Merging traditional ideas with digital technology, Kathryn Hinton’s faceted silverware and jewellery explore form and surface using computer aided design software. The ability to use technology as a tool to design and also as a method of manufacture has shaped the style of her work. The pieces are designed in a computer aided design programme to achieve the faceted forms and realised in silver using processes such as Computer Numerical Control (CNC) milling and press forming. Kathryn’s new range of jewellery uses digital engraving combined with traditional enamel to create bold and graphic pieces.

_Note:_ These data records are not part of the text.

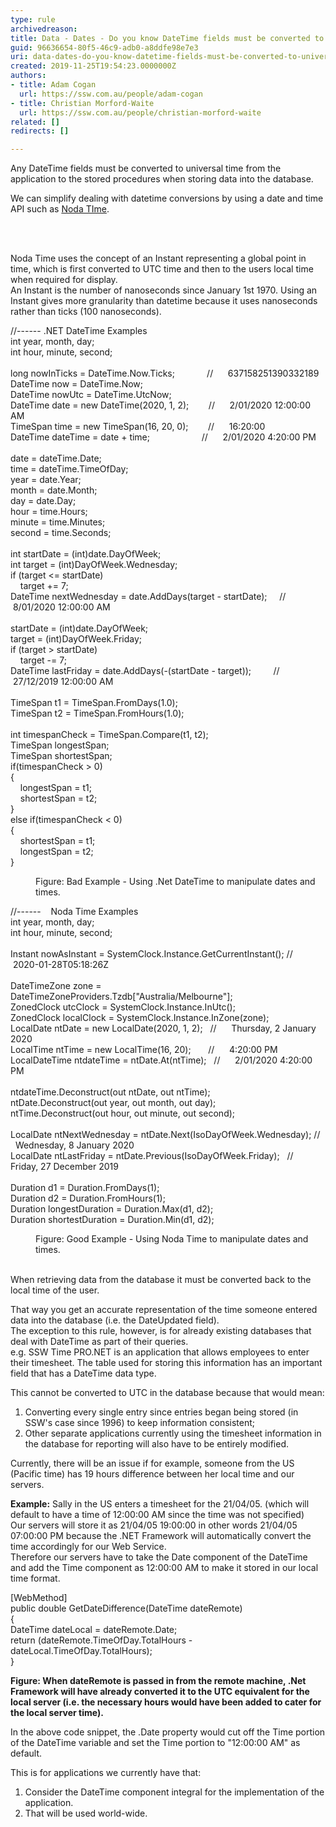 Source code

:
 ```yaml
---
type: rule
archivedreason: 
title: Data - Dates - Do you know DateTime fields must be converted to universal time?
guid: 96636654-80f5-46c9-adb0-a8ddfe98e7e3
uri: data-dates-do-you-know-datetime-fields-must-be-converted-to-universal-time
created: 2019-11-25T19:54:23.0000000Z
authors:
- title: Adam Cogan
  url: https://ssw.com.au/people/adam-cogan
- title: Christian Morford-Waite
  url: https://ssw.com.au/people/christian-morford-waite
related: []
redirects: []

---
```



<p>​​​​Any DateTime fields must be converted to universal time from the application to the stored procedures when storing data into the database.<br></p><p>We can simplify dealing with datetime conversions by using a date and time API such as <a href="https&#58;//nodatime.org/">Noda TIme</a>.<br></p>
<br><excerpt class='endintro'></excerpt><br>
<p>Noda Time uses the concept of an Instant representing a global point in time, which is first converted to UTC time and then to the users local time when required for display.​<br>An Instant is the number of nanoseconds since January 1st 1970. Using an Instant gives more granularity than datetime because it uses nanoseconds rather than ticks (100 nanoseconds).​​<br></p><p class="ssw15-rteElement-CodeArea">//------ .NET DateTime Examples<br>int year, month, day;<br>int hour, minute, second;<br><br>long nowInTicks = DateTime.Now.Ticks;&#160; &#160; &#160; &#160; &#160; &#160; &#160;//&#160; &#160; &#160; 637158251390332189<br>DateTime now = DateTime.Now;&#160; &#160; &#160; &#160; &#160; &#160; &#160; &#160; &#160; &#160;&#160;<br>DateTime nowUtc = DateTime.UtcNow;<br>DateTime date = new DateTime(2020, 1, 2);&#160; &#160; &#160; &#160; //&#160; &#160; &#160; 2/01/2020 12&#58;00&#58;00 AM<br>TimeSpan time = new TimeSpan(16, 20, 0);&#160; &#160; &#160; &#160;&#160;//&#160; &#160; &#160; 16&#58;20&#58;00<br>DateTime dateTime = date + time;&#160; &#160; &#160; &#160; &#160; &#160; &#160; &#160;&#160; &#160; &#160; //&#160; &#160; &#160; 2/01/2020 4&#58;20&#58;00 PM<br><br>date = dateTime.Date;<br>time = dateTime.TimeOfDay;<br>year = date.Year;<br>month = date.Month;<br>day = date.Day;<br>hour = time.Hours;<br>minute = time.Minutes;<br>second = time.Seconds;<br><br>int startDate = (int)date.DayOfWeek;<br>int target = (int)DayOfWeek.Wednesday;<br>if (target &lt;= startDate)<br>&#160; &#160; target += 7;<br>DateTime nextWednesday = date.AddDays(target - startDate);&#160; &#160; &#160;//&#160; &#160; &#160;8/01/2020 12&#58;00&#58;00 AM<br><br>startDate = (int)date.DayOfWeek;<br>target = (int)DayOfWeek.Friday;<br>if (target &gt; startDate)<br>&#160; &#160; target -= 7;<br>DateTime lastFriday = date.AddDays(-(startDate - target));&#160; &#160; &#160; &#160; &#160;//&#160; &#160; &#160;27/12/2019 12&#58;00&#58;00 AM<br><br>TimeSpan t1 = TimeSpan.FromDays(1.0);<br>TimeSpan t2 = TimeSpan.FromHours(1.0);<br>​<br>int timespanCheck = TimeSpan.Compare(t1, t2);<br>TimeSpan longestSpan;<br>TimeSpan shortestSpan;<br>if(timespanCheck &gt; 0)<br>&#123;<br>&#160; &#160; longestSpan = t1;<br>&#160; &#160; shortestSpan = t2;<br>&#125;&#160;<br>else if(timespanCheck &lt; 0)<br>&#123;<br>&#160; &#160; shortestSpan = t1;<br>&#160; &#160; longestSpan = t2;<br>&#125;<br></p><dd class="ssw15-rteElement-FigureBad">Figure&#58; Bad Example -&#160;​​Using .Net DateTime to manipulate dates and times.<br></dd><p class="ssw15-rteElement-CodeArea">//------&#160; &#160; Noda&#160;Time Examples<br>int year, month, day;<br>int hour, minute, second;<br><br>Instant nowAsInstant = SystemClock.Instance.GetCurrentInstant(); //&#160; &#160;2020-01-28T05&#58;18&#58;26Z<br><br>DateTimeZone zone = DateTimeZoneProviders.Tzdb[&quot;Australia/Melbourne&quot;];<br>ZonedClock utcClock = SystemClock.Instance.InUtc();<br>ZonedClock localClock = SystemClock.Instance.InZone(zone);<br>LocalDate ntDate = new LocalDate(2020, 1, 2);&#160; &#160;//&#160; &#160; &#160; Thursday, 2 January 2020<br>LocalTime ntTime = new LocalTime(16, 20);&#160; &#160; &#160; &#160;//&#160; &#160; &#160; 4&#58;20&#58;00 PM<br>LocalDateTime ntdateTime = ntDate.At(ntTime);&#160; &#160;//&#160; &#160; &#160; 2/01/2020 4&#58;20&#58;00 PM<br><br>ntdateTime.Deconstruct(out ntDate, out ntTime);<br>ntDate.Deconstruct(out year, out month, out day);<br>ntTime.Deconstruct(out hour, out minute, out second);<br><br>LocalDate ntNextWednesday = ntDate.Next(IsoDayOfWeek.Wednesday); //&#160; &#160; Wednesday, 8 January 2020<br>LocalDate ntLastFriday = ntDate.Previous(IsoDayOfWeek.Friday);&#160; &#160;//&#160; &#160; Friday, 27 December 2019<br><br>Duration d1 = Duration.FromDays(1);<br>Duration d2 = Duration.FromHours(1);<br>Duration longestDuration&#160;= Duration.Max(d1, d2);<br>Duration shortestDuration&#160;= Duration.Min(d1, d2);&#160;<br></p><dd class="ssw15-rteElement-FigureGood">Figure&#58; Good Example - Using Noda Time to manipulate dates and times.<br></dd><dd class="ssw15-rteElement-FigureNormal"><br></dd><p>When retrieving data from the database it must be converted back to the local time of the user.</p><p>That way you get an accurate representation of&#160;the time someone entered data into the database (i.e. the DateUpdated field).<br>The exception to this rule, however, is for already existing databases that deal with DateTime as part of their queries.<br>e.g. SSW Time PRO.NET is an application that allows employees to enter their timesheet. The table used for storing this information has an important field that has a DateTime data type.<br></p><p>This cannot be converted to UTC in the database because that would mean&#58;<br></p><ol><li>Converting every single entry since entries began being stored (in SSW's case since 1996) to keep information consistent;</li><li>Other separate applications currently using the timesheet information in the database for reporting will also have to be entirely modified.</li></ol><p></p><p>Currently, there will be an issue if for example, someone from the US (Pacific time) has 19 hours difference between her local time and our servers.​​​​​<br></p><p><strong>Example&#58;</strong>&#160;Sally in the US enters a timesheet for the 21/04/05. (which will default to have a time of 12&#58;00&#58;00 AM since the time was not specified)<br>Our servers will store it as 21/04/05 19&#58;00&#58;00 in other words 21/04/05 07&#58;00&#58;00 PM because the .NET Framework will automatically convert the time accordingly for our Web Service.<br>Therefore our servers have to take the Date component of the DateTime and add the Time component as 12&#58;00&#58;00 AM to make it stored in our local time format.<br></p><p class="ssw15-rteElement-CodeArea">[WebMethod] <br>public double GetDateDifference(DateTime dateRemote) <br>&#123; <br>DateTime dateLocal = dateRemote.Date; <br>​​return (dateRemote.TimeOfDay.TotalHours - ​​dateLocal.TimeOfDay.TotalHours); <br>​&#125;</p><p><strong>Figure&#58; When dateRemote is passed in from the remote machine, .Net Framework will have already converted it to the UTC equivalent for the local server (i.e. the necessary hours would have been added to cater for the local server time).</strong></p><p>In the above code snippet, the .Date property would cut off the Time portion of the DateTime variable and set the Time portion to &quot;12&#58;00&#58;00 AM&quot; as default.</p><p>This is for applications we currently have that&#58;</p><ol><li>Consider the DateTime component integral for the implementation of the application.<br></li><li>That will be used world-wide.</li></ol><p><br></p>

Kathryn was awarded a first class degree in goldsmithing at the Kent Institute of Art & Design in 2003 and was Artist in Residence in the Jewellery & Silversmithing Department in Edinburgh, 2012. She now lives and works in Edinburgh. She has received a number of awards for her work, including the Gold Award for Craftsmanship & Design from the Worshipful Company of Goldsmiths.

Public Collections include:
The Goldsmiths’ Company, London; Crafts Council, London; The Aberdeen Medico-Chirurgical Society.

Sarah uses traditional techniques to make jewellery in silver and gold. Fascinated by repetition in nature, and particularly by the meditative quality of the mass of elements in, for example, a field of crops, Sarah uses repeated and articulating elements to create gently undulating surfaces and unusual, sometimes unruly forms.

Sarah set up her workshop in London in 1995 where she worked for 10 years before moving to rural Oxfordshire. She uses traditional jewellery making techniques to create modern jewellery in silver and gold. Repeated and articulated/kinetic elements are recurrent themes in her work.

Born: 1979
Place of Birth: Kanagawa, Japan

Yusuke Yamamoto was born in Kanagawa, Japan in 1979 and now lives and works in North Wales. He trained in silversmithing at the renowned Musashino Art University, Tokyo. In 2011 Yusuke met Anna Gordon (currently the Head of the Silversmithing and Jewellery at Glasgow School of Art) and she invited him to take up an academic research position at GSA in 2012. In 2011 he visited Musashino Art University in Tokyo which has a world class reputation for metalwork, headed by Professor Hiroshi Suzuki.

Yusuke shapes metal by hammer raising and chasing techniques and draws inspiration from the natural world. With each stroke of the hammer, he tries to evoke an expression, atmosphere and emotion.

Public Collections include:
The Goldsmiths’ Company, London; The Clothworkers’ Company, London; The New College, Oxford

Yusuke’s work featured in the exhibition A Japanese Design in August 2020. Yusuke presents new work as part of Malcolm Appleby & Friends, August 2021.

With a meticulous eye and passion for detail, Yeena Yoon brings her life as an architect to her fine jewellery practice, blurring the line between art and jewellery, with a reverence for detail and form, Yeena Yoon fine jewellery is one of a kind. A professional architect, who previously worked for Zaha Hadid Architects, Yeena fuses architecture and jewellery practices to create fine jewellery that explores the idea of preciousness, by using stones and gold in an innovative ways.

Inspired by her architectural background, Yeena’s approach to design is through innovative use of materials in search for a new spatial composition and its material expression. The jewellery often explores the concept of hidden treasure that can shape-shift according to its use. Her jewellery is conceived as a miniature art that can be taken apart and worn as individual pieces, or put back together, nesting seamlessly into each other to become a sculptural piece. Central to the work, there is a genuine belief that good design lies in attention to detail that looks effortless

Discovering jewellery making, Yeena studied with award winning goldsmith Sonia Cheadle before winning a place on the highly respected Goldsmiths’ Centre Setting Out programme. In recent years, Yeena has developed a keen interest in bringing fine gold wirework and lapidary in gemstone carvings together. This has led her to become the Queen Elizabeth Scholarship Trust Scholar(2021) as well as GemX scholar(2022) studying under world master craftsman Giovanni Corvaja and Charlotte De Syllas. Yeena’s work has been recognised in the Goldsmiths community exhibiting at the Goldsmiths fair as well as many other UK and international exhibitions and fairs.